As I am myself a full stack developer and while studying, my professor told me the importance of hiding .env files and not writing hardcoded passwords in your project, but I thought it was just preferred syntax but now I understand its importance.
The Discovery
Hence I decided to dive deep into .env files. So while studying I got to know I can scan anyone's git repo and find leaks if there are any in their project like api-keys, db-passwords or auth secrets, etc. using open source tools like gitleaks and trufflehog, which are famous tools.
My Testing Approach
So I studied them and practiced them by trying to scan for vulnerabilities. I started by:
Scanning my own repo using git token
Scanning repo using url link
Scanning local repo
Setting Up Git Token Access
So before using my own repo I googled and found out that I have to set certain permissions and create a fine grained token:
Settings->tokens->fine grained tokens
Set token name, description, time, repository access
Permission enabled:
Repository contents: Read only
Metadata: Read only
Generate token
Copy and save it for future access of repo
Different Scanning Methods
Using url link: You can directly copy url link from github profile and provide it while using the tool.
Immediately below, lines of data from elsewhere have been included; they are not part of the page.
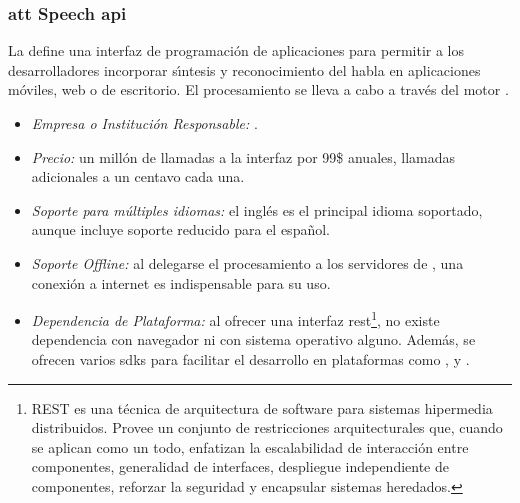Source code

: \subsubsection{\gls{att} Speech \gls{api}}
\label{sec:att}

La  \cite{AttSpeech} define una interfaz de programaci\'on de aplicaciones para permitir
a los desarrolladores incorporar s{\'\i}ntesis y reconocimiento del habla en aplicaciones m\'oviles,
web o de escritorio. El procesamiento se lleva a cabo a trav\'es del motor .

\begin{itemize}
	\item \emph{Empresa o Instituci\'on Responsable:} .
	\item \emph{Precio:} un mill\'on de llamadas a la interfaz por 99\$ anuales, llamadas adicionales a un centavo
	cada una.
	\item \emph{Soporte para m\'ultiples idiomas:} el ingl\'es es el principal idioma soportado, aunque incluye
	soporte reducido para el espa\~nol.
	\item \emph{Soporte Offline:} al delegarse el procesamiento a los servidores de ,
	una conexi\'on a internet es indispensable para su uso.
    \item \emph{Dependencia de Plataforma:} al ofrecer una interfaz \gls{rest}\footnote{REST es una t\'ecnica de
        arquitectura de software para sistemas hipermedia distribuidos. Provee un conjunto de restricciones arquitecturales
        que, cuando se aplican como un todo, enfatizan la escalabilidad de interacci\'on entre componentes, generalidad
        de interfaces, despliegue independiente de componentes, reforzar la seguridad y encapsular sistemas heredados\cite{Fielding2000}.}, 
    no existe dependencia con navegador
	ni con sistema operativo alguno. Adem\'as, se ofrecen varios \gls{sdk}s para facilitar
	el desarrollo en plataformas como ,  y .
\end{itemize}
Using local repo: You can copy the repo by writing git clone
https://github.com/damnkrishna/practise-leak-repo.git
After doing that you can just perform your scan. Now you have this repo in your local laptop and can scan it without any problem.
Is This Safe?
You might be thinking what if someone catches you using these things, but that's not how it works. GitHub provides you open-source which means you can copy anyone's code and no action will be taken against you because you are the one who provided access to copy code before pushing it on git. Hence yes, it is safe. Just don't scan repos of other people - they might have some security setup to track people who try this with a bad mindset.
Working with Gitleaks
Now I will be proceeding with scanning my own repo and my own projects using gitleaks. First you have to setup gitleaks on your kali Linux.
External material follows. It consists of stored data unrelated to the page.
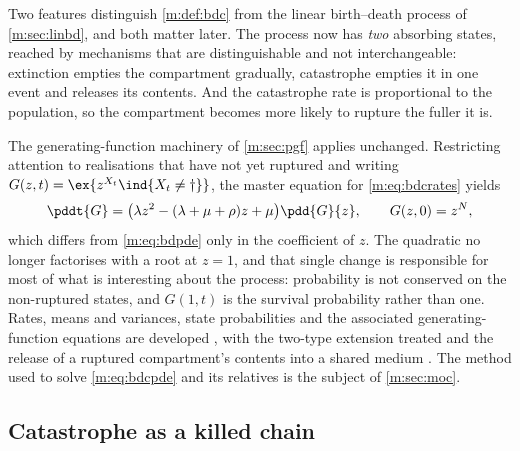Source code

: Two features distinguish \cref{m:def:bdc} from the linear birth--death process of
\cref{m:sec:linbd}, and both matter later. The process now has \emph{two} absorbing
states, reached by mechanisms that are distinguishable and not interchangeable:
extinction empties the compartment gradually, catastrophe empties it in one event
and releases its contents. And the catastrophe rate is proportional to the
population, so the compartment becomes more likely to rupture the fuller it is.

The generating-function machinery of \cref{m:sec:pgf} applies unchanged. Restricting
attention to realisations that have not yet ruptured and writing
$G(z,t) = \ex{z^{X_t}\ind\{X_t\neq\dagger\}}$, the master equation for
\cref{m:eq:bdcrates} yields
\begin{equation}
\label{m:eq:bdcpde}
\pddt{G} = \bigl(\lambda z^2-(\lambda+\mu+\rho)z+\mu\bigr)\pdd{G}{z},
\qquad G(z,0) = z^{N},
\end{equation}
which differs from \cref{m:eq:bdpde} only in the coefficient of $z$. The quadratic no
longer factorises with a root at $z=1$, and that single change is responsible for
most of what is interesting about the process: probability is not conserved on the
non-ruptured states, and $G(1,t)$ is the survival probability rather than one.
Rates, means and variances, state probabilities and the associated
generating-function equations are developed , with the two-type extension treated
 and the release of a
ruptured compartment's contents into a shared medium
. The method used to solve
\cref{m:eq:bdcpde} and its relatives is the subject of \cref{m:sec:moc}.

\subsection{Catastrophe as a killed chain}
\label{m:sec:killedchain}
Installation and First Scan
Install gitleaks on kali and scan your repo:
┌──(damnkrishna㉿kali)-[~]
└─$ gitleaks detect --source=./e-commerce-website --report-format=json --report-path=gitleaks-report.json
○
│╲
│ ○
○ ░
░ gitleaks
2:42PM INF 5 commits scanned.
2:42PM INF scan completed in 68.9ms
2:42PM INF no leaks found
Using this command it will scan the whole repo of yours and return the number of leaks in your repo. It will also show the number of commits you did in the project.
Understanding the Results
So basically now you know there are leaks. You must be wondering now how will you know them. So gitleaks either prints leaks directly after running code, but here I used it to save that data in a json file I named gitleaks-report.json.
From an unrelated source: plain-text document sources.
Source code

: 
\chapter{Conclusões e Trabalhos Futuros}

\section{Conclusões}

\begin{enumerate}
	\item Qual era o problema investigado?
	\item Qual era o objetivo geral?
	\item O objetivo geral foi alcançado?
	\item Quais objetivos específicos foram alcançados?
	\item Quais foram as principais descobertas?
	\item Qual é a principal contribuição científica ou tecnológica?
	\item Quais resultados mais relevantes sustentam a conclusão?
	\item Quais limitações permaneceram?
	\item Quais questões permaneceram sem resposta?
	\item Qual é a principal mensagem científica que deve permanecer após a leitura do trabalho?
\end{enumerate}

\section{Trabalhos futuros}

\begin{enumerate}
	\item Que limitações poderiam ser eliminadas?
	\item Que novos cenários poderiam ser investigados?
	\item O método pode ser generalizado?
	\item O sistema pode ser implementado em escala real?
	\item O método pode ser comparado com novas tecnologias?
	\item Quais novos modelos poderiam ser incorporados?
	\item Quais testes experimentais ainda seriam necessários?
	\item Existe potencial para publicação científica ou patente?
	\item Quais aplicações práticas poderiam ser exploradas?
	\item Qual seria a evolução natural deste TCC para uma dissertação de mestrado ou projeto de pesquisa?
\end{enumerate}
You can see that in the above code.
Print the saved report by using cat and here you get all the passwords that leaked and can use them.
The Problem: No Vulnerabilities Found
So obviously as anyone who gets to know such cool things must try to find vulnerabilities or leaks in their own repo and projects, I did that but got to know that my projects have no vulnerabilities or you can say I coded clean from the starting. But not everyone does that.
I also got little discouraged as any beginner hacker - I need quick results, I want passwords, I want them to boost my interest and my confidence, which was not possible in my own projects.
Creating a Test Repository
So I decided to build a public repo with known password leaks or vulnerabilities. I established myself for that - I built a repo named practise-leak-repo and performed all the scanning again, but this time I don't want you to go the long way of generating tokens and changing permissions.
Basically you don't need anything to scan anyone - you just need their username to enter into their repo. So now I will be using local repo.
Testing with Vulnerable Repo
So as I built a repo named practise-leak-repo:
┌──(damnkrishna㉿kali)-[~]
└─$ git clone https://github.com/damnkrishna/practise-leak-repo.git
Success! Finding Real Leaks
And now I used gitleaks which returned me the leaks:
┌──(damnkrishna㉿kali)-[~/test-leak-repo]
└─$ cat gitleaks-report.json
[
{
"Description": "Generic API Key",
"StartLine": 2,
"EndLine": 2,
"StartColumn": 2,
"EndColumn": 25,
"Match": "api_key=ABCd-1234-SECRET",
"Secret": "ABCd-1234-SECRET",
"File": "config.txt",
"SymlinkFile": "",
"Commit": "96ff75fda4f91873126314c44a3394287d1381b5",
"Entropy": 3.625,
"Author": "TEST user",
"Email": "test@example.com",
"Date": "2025-06-08T09:32:52Z",
"Message": "ADD fake secret keys for testing",
"Tags": [],
"RuleID": "generic-api-key",
"Fingerprint": "96ff75fda4f91873126314c44a3394287d1381b5:config.txt:generic-api-key:2"
}
]
This was actually very important for me to gain confidence. This might help you too to gain energy and actually it gave me ideas too.
Exploring TruffleHog
So I knew there is one more tool trufflehog which works kind of similar but is not user friendly as it returns leaks in a format not easily readable.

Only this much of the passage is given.